YOUR OBJECTIVE:
Write out each line from the data below that includes the word "json".

****************************************

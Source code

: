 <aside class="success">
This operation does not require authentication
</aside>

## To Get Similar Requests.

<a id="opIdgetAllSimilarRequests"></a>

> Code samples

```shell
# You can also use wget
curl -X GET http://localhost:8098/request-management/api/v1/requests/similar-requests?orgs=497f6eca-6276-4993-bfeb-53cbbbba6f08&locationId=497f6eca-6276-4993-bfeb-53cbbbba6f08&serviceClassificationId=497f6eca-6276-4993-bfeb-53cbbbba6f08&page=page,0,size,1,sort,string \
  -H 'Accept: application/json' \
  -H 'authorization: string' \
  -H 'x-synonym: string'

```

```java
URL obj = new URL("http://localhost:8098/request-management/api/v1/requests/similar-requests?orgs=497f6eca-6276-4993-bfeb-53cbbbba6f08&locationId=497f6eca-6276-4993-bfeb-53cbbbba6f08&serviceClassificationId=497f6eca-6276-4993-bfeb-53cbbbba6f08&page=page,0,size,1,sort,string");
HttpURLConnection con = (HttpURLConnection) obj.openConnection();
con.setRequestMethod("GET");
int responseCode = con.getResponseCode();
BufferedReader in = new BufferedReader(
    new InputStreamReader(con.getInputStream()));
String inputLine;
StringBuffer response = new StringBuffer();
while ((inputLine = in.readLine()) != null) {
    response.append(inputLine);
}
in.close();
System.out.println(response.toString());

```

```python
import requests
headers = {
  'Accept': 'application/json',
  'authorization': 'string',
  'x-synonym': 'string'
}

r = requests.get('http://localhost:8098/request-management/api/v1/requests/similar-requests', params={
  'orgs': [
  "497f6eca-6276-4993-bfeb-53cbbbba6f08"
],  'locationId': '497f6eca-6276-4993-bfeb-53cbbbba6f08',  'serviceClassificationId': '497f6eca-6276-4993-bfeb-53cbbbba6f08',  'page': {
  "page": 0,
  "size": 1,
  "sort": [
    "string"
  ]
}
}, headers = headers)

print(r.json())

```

****************************************

SOLUTION:
  -H 'Accept: application/json' \
  'Accept': 'application/json',
print(r.json())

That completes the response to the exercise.